Shlafer, who recently wrote about the compound factors impacting teens with parents serving jail or prison time, says that these adolescents face a variety of issues at home beyond the prison or jail sentence.
“Many risk factors play a role in the development of teenagers with incarcerated parents,” explains Shlafer. “Some may experience poverty or may be struggling to build a relationship with a caregiver, along with pressures from school, society and the stigmas attached to parental incarceration.”
Compared with younger children, adolescents face unique issues when coping with the incarceration of a parent. This is because a teenager both understands the action and consequences of the action, and may have witnessed an ongoing violent situation. These issues are particularly common in families handling a domestic violence conviction.
Because of these varied struggles, teenagers with imprisoned parents may be more likely to engage in antisocial activity. But there are several positive ways caregivers, classmates, counselors and others can help encourage affected teens to stay out of trouble.
• Develop a positive caregiver relationship, even if it isn’t with the primary caregiver.
• Ensure the teenager has strong connections within his or her peer group.

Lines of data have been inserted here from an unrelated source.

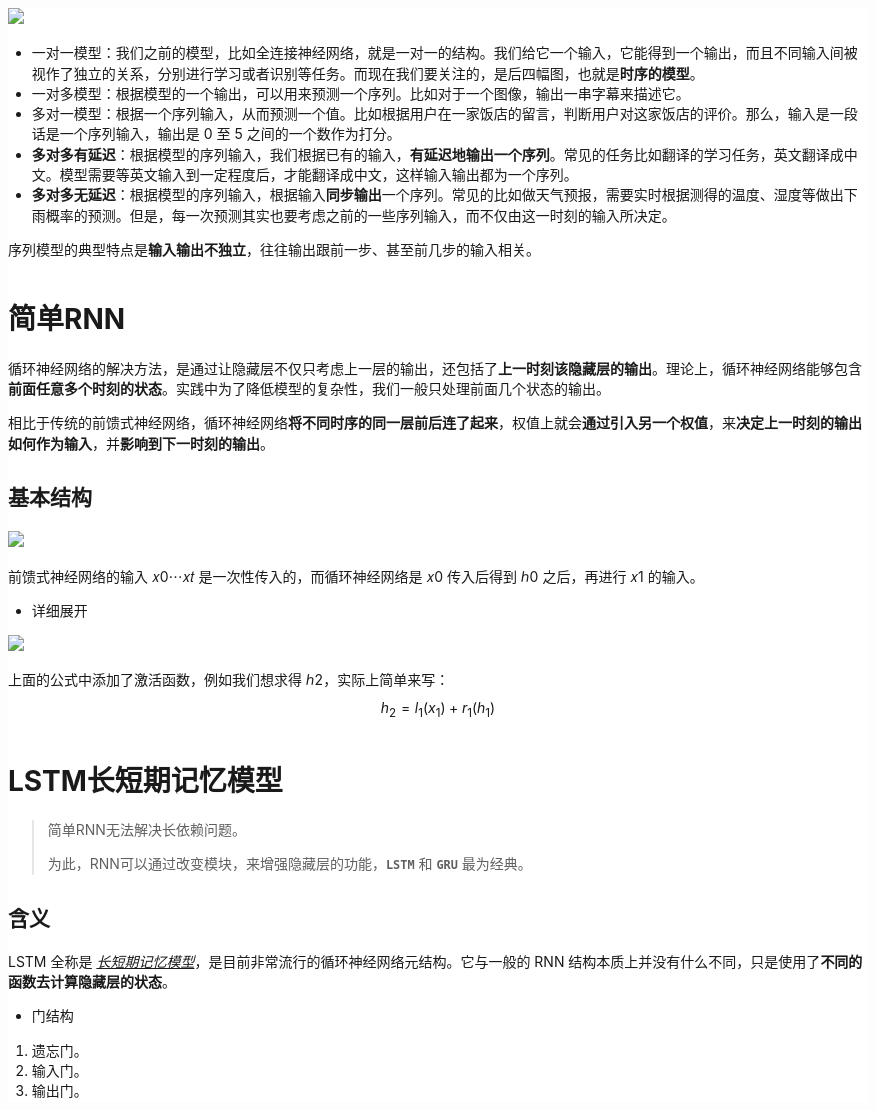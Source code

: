 ![](D:\事务\我的事务\拓展学习\笔记\pictures\楼+深度学习\NLP\序列模型分类-输入输出.jpg)

- 一对一模型：我们之前的模型，比如全连接神经网络，就是一对一的结构。我们给它一个输入，它能得到一个输出，而且不同输入间被视作了独立的关系，分别进行学习或者识别等任务。而现在我们要关注的，是后四幅图，也就是**时序的模型**。
- 一对多模型：根据模型的一个输出，可以用来预测一个序列。比如对于一个图像，输出一串字幕来描述它。
- 多对一模型：根据一个序列输入，从而预测一个值。比如根据用户在一家饭店的留言，判断用户对这家饭店的评价。那么，输入是一段话是一个序列输入，输出是 0 至 5 之间的一个数作为打分。
- **多对多有延迟**：根据模型的序列输入，我们根据已有的输入，**有延迟地输出一个序列**。常见的任务比如翻译的学习任务，英文翻译成中文。模型需要等英文输入到一定程度后，才能翻译成中文，这样输入输出都为一个序列。
- **多对多无延迟**：根据模型的序列输入，根据输入**同步输出**一个序列。常见的比如做天气预报，需要实时根据测得的温度、湿度等做出下雨概率的预测。但是，每一次预测其实也要考虑之前的一些序列输入，而不仅由这一时刻的输入所决定。

序列模型的典型特点是**输入输出不独立**，往往输出跟前一步、甚至前几步的输入相关。

# 简单RNN

循环神经网络的解决方法，是通过让隐藏层不仅只考虑上一层的输出，还包括了**上一时刻该隐藏层的输出**。理论上，循环神经网络能够包含**前面任意多个时刻的状态**。实践中为了降低模型的复杂性，我们一般只处理前面几个状态的输出。

相比于传统的前馈式神经网络，循环神经网络**将不同时序的同一层前后连了起来**，权值上就会**通过引入另一个权值**，来**决定上一时刻的输出如何作为输入**，并**影响到下一时刻的输出**。

## 基本结构

![](D:\事务\我的事务\拓展学习\笔记\pictures\楼+深度学习\NLP\RNN基本结构.jpg)

前馈式神经网络的输入 𝑥0⋯𝑥𝑡 是一次性传入的，而循环神经网络是 𝑥0 传入后得到 ℎ0 之后，再进行 𝑥1 的输入。

- 详细展开

![](D:\事务\我的事务\拓展学习\笔记\pictures\楼+深度学习\NLP\RNN详细展开.jpg)

上面的公式中添加了激活函数，例如我们想求得 ℎ2，实际上简单来写：
$$
h_2 = l_1(x_1) + r_1(h_1) \tag{1}
$$

# LSTM长短期记忆模型

> 简单RNN无法解决长依赖问题。
>
> 为此，RNN可以通过改变模块，来增强隐藏层的功能，**`LSTM`** 和 **`GRU`** 最为经典。

## 含义

LSTM 全称是 [ *长短期记忆模型*](https://zh.wikipedia.org/zh-hans/長短期記憶)，是目前非常流行的循环神经网络元结构。它与一般的 RNN 结构本质上并没有什么不同，只是使用了**不同的函数去计算隐藏层的状态**。

- 门结构

1. 遗忘门。
2. 输入门。
3. 输出门。
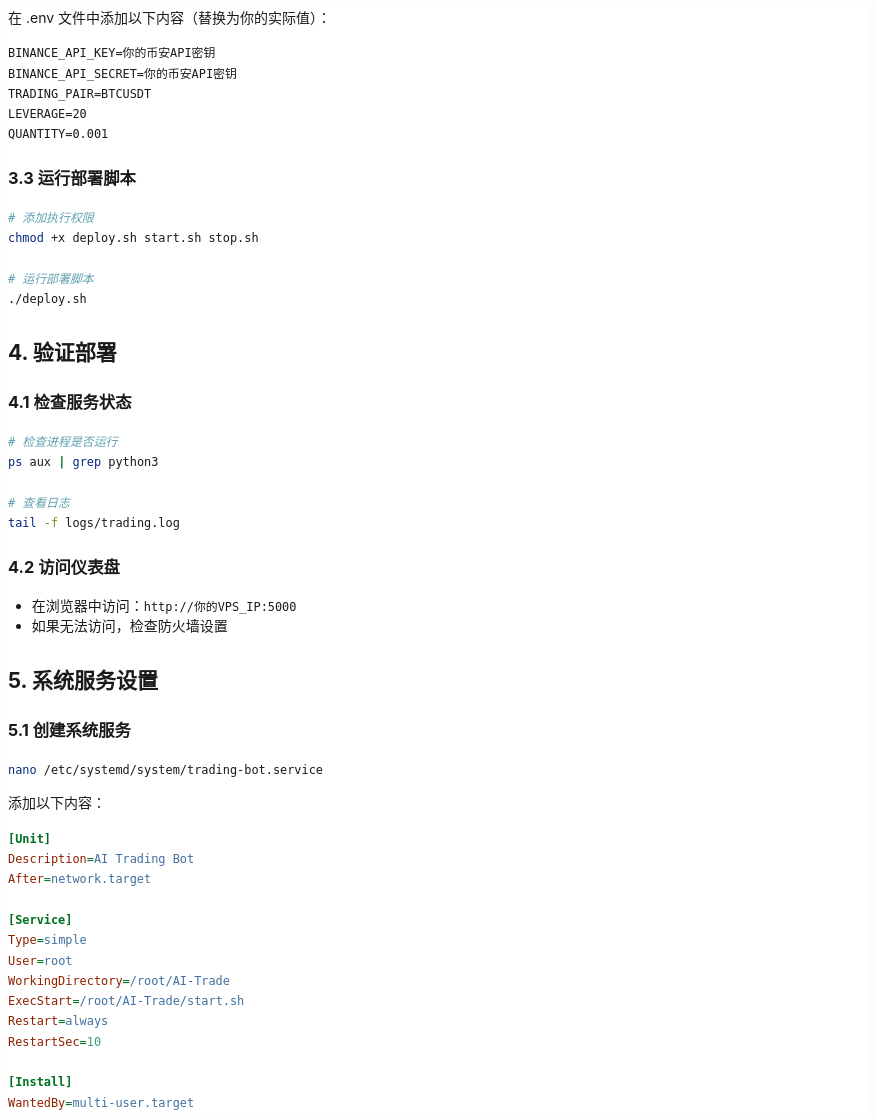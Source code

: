 在 .env 文件中添加以下内容（替换为你的实际值）：
```env
BINANCE_API_KEY=你的币安API密钥
BINANCE_API_SECRET=你的币安API密钥
TRADING_PAIR=BTCUSDT
LEVERAGE=20
QUANTITY=0.001
```

### 3.3 运行部署脚本
```bash
# 添加执行权限
chmod +x deploy.sh start.sh stop.sh

# 运行部署脚本
./deploy.sh
```

## 4. 验证部署

### 4.1 检查服务状态
```bash
# 检查进程是否运行
ps aux | grep python3

# 查看日志
tail -f logs/trading.log
```

### 4.2 访问仪表盘
- 在浏览器中访问：`http://你的VPS_IP:5000`
- 如果无法访问，检查防火墙设置

## 5. 系统服务设置

### 5.1 创建系统服务
```bash
nano /etc/systemd/system/trading-bot.service
```

添加以下内容：
```ini
[Unit]
Description=AI Trading Bot
After=network.target

[Service]
Type=simple
User=root
WorkingDirectory=/root/AI-Trade
ExecStart=/root/AI-Trade/start.sh
Restart=always
RestartSec=10

[Install]
WantedBy=multi-user.target
```
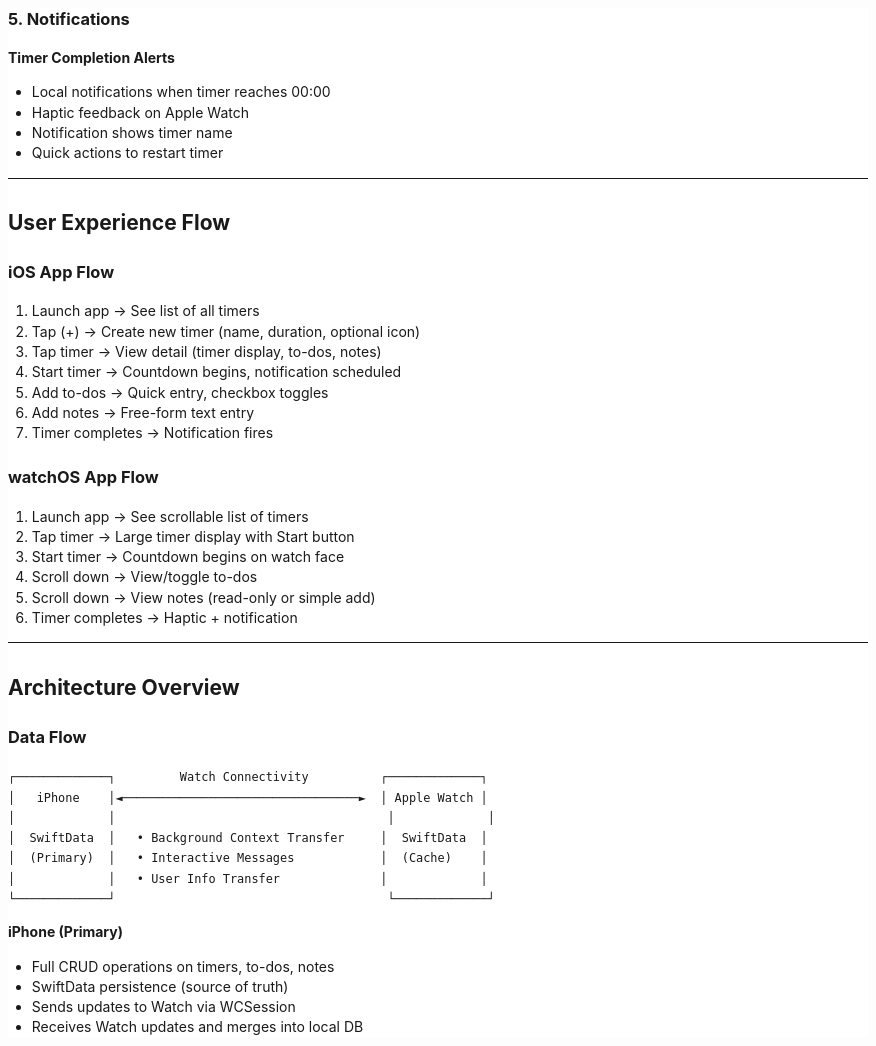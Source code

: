 ### 5. Notifications

**Timer Completion Alerts**
- Local notifications when timer reaches 00:00
- Haptic feedback on Apple Watch
- Notification shows timer name
- Quick actions to restart timer

---

## User Experience Flow

### iOS App Flow
1. Launch app → See list of all timers
2. Tap (+) → Create new timer (name, duration, optional icon)
3. Tap timer → View detail (timer display, to-dos, notes)
4. Start timer → Countdown begins, notification scheduled
5. Add to-dos → Quick entry, checkbox toggles
6. Add notes → Free-form text entry
7. Timer completes → Notification fires

### watchOS App Flow
1. Launch app → See scrollable list of timers
2. Tap timer → Large timer display with Start button
3. Start timer → Countdown begins on watch face
4. Scroll down → View/toggle to-dos
5. Scroll down → View notes (read-only or simple add)
6. Timer completes → Haptic + notification

---

## Architecture Overview

### Data Flow

```
┌─────────────┐         Watch Connectivity          ┌─────────────┐
│   iPhone    │◄─────────────────────────────────►  │ Apple Watch │
│             │                                      │             │
│  SwiftData  │   • Background Context Transfer     │  SwiftData  │
│  (Primary)  │   • Interactive Messages            │  (Cache)    │
│             │   • User Info Transfer              │             │
└─────────────┘                                      └─────────────┘
```

**iPhone (Primary)**
- Full CRUD operations on timers, to-dos, notes
- SwiftData persistence (source of truth)
- Sends updates to Watch via WCSession
- Receives Watch updates and merges into local DB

Even one good friend is enough.
• Encourage engagement in the classroom or after school activities, like sports, drama or mentorship programs.
Despite the major impact this experience can have on a child’s life, there is a lack of information on how many children and teenagers are impacted by the incarceration of a parent, particularly in Minnesota. Shlafer hopes to see a national research agenda, aimed at better understanding the needs of this population.
“The amount of people we’re incarcerating is a major public health concern,” says Shlafer. “We don’t consider the collateral damage.”
To schedule an interview with Shlafer, contact Caroline Marin, (612) 624-5680 or firstname.lastname@example.org.
Expert Alert is a service provided by the University News Service. Delivered regularly, Expert Alert is designed to connect university experts to today’s breaking news and current events. For an archive and other useful media services, visit www.umn.edu/news. Views expressed by experts do not necessarily represent the views of the University of Minnesota.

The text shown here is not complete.